NEVBAHAR DA EKİLİR, ZEMHERİ DE YENİRDİ
Her mevsim insanlara farklı bir telaş, meşgale getirirdi, mesela kazma kürek yaktıran Mart soğuğunun ardından bağ bahçe işleri ivme kazanırdı. Kış boyu kar altında uyuyan toprak, üçüncü cemrenin düşmesiyle ısınmaya, uyanmaya başlardı. Tevsime ya da tepserme denen kabarma halindeyken toprağın işlenmesi gerekirdi. Gelişmiş zirai aletler henüz ülkemize girmediği için bu iş “Bel” adı verilen aletle yapılırdı. Metal, ortası kürek gibi bükümlü olmayan aletin üst bir ya da iki yanında ayak basma yeri olur, ortasındaki yuvaya da elle tutulacak hacimde uzun bir ağaç sap takılırdı. Fakat bu sap pürüzsüz olmalıydı, aksi halde çalışanın elleri derhal kabarır, acısı günlerce geçmezdi.
Bu işe tarla bellemek, tarla depmek, ya da talla depmek denirdi. Bir tarlada belleme işi başlamışsa, o sokakta top oynamaya devam etmek ayıp sayılır, muhitin eli bel tutan gençleri çağırılmadan yardıma giderdi. Toprak aktarma da diyebileceğimiz bu işi yaparken tezekleri kırmak ve tesviyeyi korumak gerekirdi. Bizim civarda bu işin erbabı Kozlulu Mevlüt ağaydı ve hem büyük bağ sahipleri hem de küçük tarlası olanlar ücreti mukabilinde onu tercih ederlerdi.
İlk belleme işinden sonra dinlenmeye bırakılan tarlaya daha sonra çardaklardan alınan hayvan gübresi atılarak bir daha işlemden geçirilirdi. Ekim mevsimi gelen sebzeler için tarlada ocak, karık, cızı diye tabir edilen bölümler hazırlanır, aralarına da su arkı yani arık yapılırdı. Misal vermek gerekirse; soğan, sarmısak, tere, nane ve maydonoz ocağa; domates, patlıcan, biber, kabak, bamya, fasulye de karık, yani cızıya ekilirdi. Neyin nereye ekilmesinin uygun olduğuna da tarlanın güneş ve rüzgârdan ne kadar etkilendiği dikkate alınarak karar verilirdi.

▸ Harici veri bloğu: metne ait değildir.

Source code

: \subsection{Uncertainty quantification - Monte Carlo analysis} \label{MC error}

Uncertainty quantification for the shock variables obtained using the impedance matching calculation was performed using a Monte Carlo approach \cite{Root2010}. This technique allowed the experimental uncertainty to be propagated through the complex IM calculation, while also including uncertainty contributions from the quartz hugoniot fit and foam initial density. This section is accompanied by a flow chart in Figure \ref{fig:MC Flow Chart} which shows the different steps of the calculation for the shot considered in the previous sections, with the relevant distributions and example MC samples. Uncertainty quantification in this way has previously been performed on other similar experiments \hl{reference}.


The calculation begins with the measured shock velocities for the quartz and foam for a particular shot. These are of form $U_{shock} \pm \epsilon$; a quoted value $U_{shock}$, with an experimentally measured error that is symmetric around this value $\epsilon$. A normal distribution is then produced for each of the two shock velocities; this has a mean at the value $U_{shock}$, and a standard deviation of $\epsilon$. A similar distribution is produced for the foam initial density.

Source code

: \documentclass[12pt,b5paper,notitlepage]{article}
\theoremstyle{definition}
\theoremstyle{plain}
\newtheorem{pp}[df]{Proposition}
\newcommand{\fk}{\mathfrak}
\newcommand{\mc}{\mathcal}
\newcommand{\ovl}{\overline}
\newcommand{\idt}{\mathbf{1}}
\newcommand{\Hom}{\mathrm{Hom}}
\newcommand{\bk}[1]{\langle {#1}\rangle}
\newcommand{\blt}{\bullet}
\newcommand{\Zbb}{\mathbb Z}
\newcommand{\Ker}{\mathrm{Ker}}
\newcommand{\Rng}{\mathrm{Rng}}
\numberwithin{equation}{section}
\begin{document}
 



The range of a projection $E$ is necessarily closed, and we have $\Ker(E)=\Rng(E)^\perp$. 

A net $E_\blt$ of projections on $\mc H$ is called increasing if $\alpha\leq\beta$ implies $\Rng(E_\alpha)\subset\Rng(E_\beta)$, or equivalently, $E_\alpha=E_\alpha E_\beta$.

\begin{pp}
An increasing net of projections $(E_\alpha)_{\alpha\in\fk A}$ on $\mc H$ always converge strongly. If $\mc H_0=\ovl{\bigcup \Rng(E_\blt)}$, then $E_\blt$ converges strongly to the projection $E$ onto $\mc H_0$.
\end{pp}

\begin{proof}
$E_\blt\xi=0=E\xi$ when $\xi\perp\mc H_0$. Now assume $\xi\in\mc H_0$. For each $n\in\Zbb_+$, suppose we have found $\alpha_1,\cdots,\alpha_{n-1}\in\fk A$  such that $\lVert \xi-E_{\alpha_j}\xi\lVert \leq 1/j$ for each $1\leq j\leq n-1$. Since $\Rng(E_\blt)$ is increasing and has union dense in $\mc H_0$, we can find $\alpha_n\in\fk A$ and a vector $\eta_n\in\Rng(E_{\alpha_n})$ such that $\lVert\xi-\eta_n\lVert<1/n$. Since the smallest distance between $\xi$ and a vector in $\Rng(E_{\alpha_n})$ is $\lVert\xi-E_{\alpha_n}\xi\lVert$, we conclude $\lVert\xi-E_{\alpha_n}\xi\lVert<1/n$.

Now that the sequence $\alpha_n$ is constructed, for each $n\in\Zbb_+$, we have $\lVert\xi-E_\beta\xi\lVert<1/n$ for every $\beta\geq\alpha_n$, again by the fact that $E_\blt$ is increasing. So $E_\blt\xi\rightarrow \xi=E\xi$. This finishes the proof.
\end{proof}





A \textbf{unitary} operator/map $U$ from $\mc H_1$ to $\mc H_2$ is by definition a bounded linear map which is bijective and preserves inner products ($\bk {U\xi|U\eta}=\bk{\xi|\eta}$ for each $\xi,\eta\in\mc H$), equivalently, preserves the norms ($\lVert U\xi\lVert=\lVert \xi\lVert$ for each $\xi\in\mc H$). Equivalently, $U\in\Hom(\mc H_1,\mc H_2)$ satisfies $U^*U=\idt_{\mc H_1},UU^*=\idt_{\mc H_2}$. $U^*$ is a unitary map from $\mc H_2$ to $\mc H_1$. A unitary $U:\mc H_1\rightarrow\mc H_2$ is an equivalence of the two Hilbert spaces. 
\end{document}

Hazır fide satışını kimsenin akıl demediği o yıllarda herkes tarlanın bir kıyısını bu işe tahsis edip naylon seralar yapar, bir önceki yılın mahsulünden elde ettiği tohumlarla kendi fidesini yetiştirip, fazlasını konu komşu ile paylaşırdı. Nevbaharda başlayan bu hummalı çalışmalar sırasında ağaçlara da gerekli bakım yapılır; ilkin kayısılar, sonra kiraz, erik, elma, armut ve vişneler çiçek açardı. Ayvanın çiçek açmasıyla yaz yüzünü gösterir, erkenci ağaçlar meyveye durmuş olurdu. Çiçeği burnundan düşmemiş kayısı çağlaları ile ekşiyi en leziz kıvamda sunan caneriklerin dalları birbirine nazire eder, ayva çiçekleri ise meyvesini bekletmeden yenebilirdi. Zira reçel yapımında kullanılan gül kokulu ayva çiçeği yaprakları, çiğ haliyle bile lezzetini sunardı.

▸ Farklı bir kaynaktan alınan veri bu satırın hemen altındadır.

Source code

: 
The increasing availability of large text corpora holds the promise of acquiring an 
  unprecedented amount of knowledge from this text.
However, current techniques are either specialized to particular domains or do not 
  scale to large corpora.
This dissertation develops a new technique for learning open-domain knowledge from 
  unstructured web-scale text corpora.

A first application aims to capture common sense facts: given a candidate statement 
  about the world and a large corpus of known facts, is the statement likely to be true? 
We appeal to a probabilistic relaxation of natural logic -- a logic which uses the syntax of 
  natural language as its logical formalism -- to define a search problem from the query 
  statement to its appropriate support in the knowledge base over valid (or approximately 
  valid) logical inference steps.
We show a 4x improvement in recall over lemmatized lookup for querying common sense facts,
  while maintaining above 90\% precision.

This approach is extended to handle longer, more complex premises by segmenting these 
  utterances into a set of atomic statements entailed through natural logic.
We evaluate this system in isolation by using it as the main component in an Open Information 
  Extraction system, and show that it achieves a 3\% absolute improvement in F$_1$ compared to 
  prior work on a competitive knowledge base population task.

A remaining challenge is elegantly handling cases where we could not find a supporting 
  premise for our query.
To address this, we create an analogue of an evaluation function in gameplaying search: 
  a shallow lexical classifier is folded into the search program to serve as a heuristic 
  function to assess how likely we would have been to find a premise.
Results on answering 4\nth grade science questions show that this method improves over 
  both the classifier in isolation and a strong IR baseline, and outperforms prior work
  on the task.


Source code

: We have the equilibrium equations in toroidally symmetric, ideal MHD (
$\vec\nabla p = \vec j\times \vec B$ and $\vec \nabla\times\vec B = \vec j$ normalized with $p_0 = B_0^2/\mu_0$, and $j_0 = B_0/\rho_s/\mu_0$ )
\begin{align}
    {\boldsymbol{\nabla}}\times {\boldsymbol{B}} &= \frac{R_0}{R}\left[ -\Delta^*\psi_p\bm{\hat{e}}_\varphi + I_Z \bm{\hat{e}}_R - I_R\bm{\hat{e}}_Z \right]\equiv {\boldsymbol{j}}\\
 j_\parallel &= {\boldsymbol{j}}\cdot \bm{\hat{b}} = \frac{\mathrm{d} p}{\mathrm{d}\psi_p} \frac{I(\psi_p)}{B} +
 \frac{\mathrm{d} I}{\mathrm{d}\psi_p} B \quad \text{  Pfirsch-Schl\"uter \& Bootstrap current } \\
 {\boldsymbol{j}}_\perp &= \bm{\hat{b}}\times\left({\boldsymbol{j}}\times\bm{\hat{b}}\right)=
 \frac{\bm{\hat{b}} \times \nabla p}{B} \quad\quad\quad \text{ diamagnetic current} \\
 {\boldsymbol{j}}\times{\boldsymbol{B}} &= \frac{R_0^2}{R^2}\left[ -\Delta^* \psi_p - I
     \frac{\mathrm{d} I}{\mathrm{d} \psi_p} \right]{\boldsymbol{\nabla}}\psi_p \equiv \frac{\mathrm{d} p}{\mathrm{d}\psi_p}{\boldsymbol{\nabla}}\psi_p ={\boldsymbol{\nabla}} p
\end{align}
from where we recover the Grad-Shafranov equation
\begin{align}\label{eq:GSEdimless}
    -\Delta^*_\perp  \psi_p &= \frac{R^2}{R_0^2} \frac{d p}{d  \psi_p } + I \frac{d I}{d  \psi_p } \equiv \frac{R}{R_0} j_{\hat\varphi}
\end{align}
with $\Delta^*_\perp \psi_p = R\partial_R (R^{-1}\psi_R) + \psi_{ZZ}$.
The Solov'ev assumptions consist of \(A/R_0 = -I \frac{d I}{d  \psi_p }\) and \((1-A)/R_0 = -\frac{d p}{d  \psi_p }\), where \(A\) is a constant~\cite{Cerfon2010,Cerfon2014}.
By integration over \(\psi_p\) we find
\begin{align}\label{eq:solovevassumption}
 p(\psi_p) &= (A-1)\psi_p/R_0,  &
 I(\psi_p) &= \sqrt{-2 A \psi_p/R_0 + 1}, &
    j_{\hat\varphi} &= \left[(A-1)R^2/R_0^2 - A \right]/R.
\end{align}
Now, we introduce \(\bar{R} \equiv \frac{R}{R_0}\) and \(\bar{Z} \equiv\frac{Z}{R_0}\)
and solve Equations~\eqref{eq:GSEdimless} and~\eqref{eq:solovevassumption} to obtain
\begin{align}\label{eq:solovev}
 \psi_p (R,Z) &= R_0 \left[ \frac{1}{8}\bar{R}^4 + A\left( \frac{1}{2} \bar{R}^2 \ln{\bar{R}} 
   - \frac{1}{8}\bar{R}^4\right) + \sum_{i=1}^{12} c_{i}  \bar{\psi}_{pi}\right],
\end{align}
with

Meyvelerle sebzelerin rengârenk çiçekleri birbirini tamamlar; Hayat, denilen evin ön tarafındaki bahçeye ekilen güller, laleler, menekşeler ve susamlar da canlı bir karpostalın ana unsurunu andırırdı.

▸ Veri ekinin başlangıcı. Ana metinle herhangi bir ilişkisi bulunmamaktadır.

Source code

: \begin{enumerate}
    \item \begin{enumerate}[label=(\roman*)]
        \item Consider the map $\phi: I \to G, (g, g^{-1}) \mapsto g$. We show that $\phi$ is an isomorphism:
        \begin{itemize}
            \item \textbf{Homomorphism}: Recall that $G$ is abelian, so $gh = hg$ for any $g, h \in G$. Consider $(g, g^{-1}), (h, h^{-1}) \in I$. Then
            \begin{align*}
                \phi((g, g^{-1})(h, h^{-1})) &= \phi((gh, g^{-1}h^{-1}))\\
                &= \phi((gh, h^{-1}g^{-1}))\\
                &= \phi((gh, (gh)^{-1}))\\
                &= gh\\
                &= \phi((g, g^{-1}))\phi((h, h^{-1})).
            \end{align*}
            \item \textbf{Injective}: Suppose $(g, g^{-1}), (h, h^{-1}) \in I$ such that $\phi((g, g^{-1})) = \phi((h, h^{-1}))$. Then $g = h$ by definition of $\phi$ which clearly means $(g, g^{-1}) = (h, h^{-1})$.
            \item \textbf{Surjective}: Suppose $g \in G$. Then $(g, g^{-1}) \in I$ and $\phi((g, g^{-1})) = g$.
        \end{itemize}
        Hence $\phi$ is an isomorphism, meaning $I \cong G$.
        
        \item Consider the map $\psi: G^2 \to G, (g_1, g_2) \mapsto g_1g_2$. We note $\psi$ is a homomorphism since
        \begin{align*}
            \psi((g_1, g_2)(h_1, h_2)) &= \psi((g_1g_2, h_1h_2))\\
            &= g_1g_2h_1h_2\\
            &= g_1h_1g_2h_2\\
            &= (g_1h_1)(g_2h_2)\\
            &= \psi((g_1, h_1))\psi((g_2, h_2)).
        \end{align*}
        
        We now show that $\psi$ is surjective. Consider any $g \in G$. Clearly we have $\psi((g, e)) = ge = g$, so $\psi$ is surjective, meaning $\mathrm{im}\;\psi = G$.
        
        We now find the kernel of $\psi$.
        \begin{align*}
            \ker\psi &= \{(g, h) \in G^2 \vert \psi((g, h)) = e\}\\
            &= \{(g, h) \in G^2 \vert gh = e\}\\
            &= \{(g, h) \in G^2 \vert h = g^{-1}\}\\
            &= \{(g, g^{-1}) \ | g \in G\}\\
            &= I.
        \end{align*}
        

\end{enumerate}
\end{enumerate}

Domates karıklarında dolaşmak hassasiyet isterdi. Çünkü yeşil boyası elimize, elbisemize de geçerdi. Salatalık fideleri ise çok narin olur, toplama sırasında yaprağı ve kökeni hırpalandığında verimliliği düşerdi. Olgunlaşmış bir elmayı ya da yaprakların gölgesine gizlenerek kızarmış taze domates ve salatalığı koparıp yanı başındaki su arkında yıkayarak yemek çocukların en büyük zevklerindendi. Bu lezzetin aşinası olarak ben cebimde her daim kibrit kutusuna doldurulmuş tuz bulundururdum.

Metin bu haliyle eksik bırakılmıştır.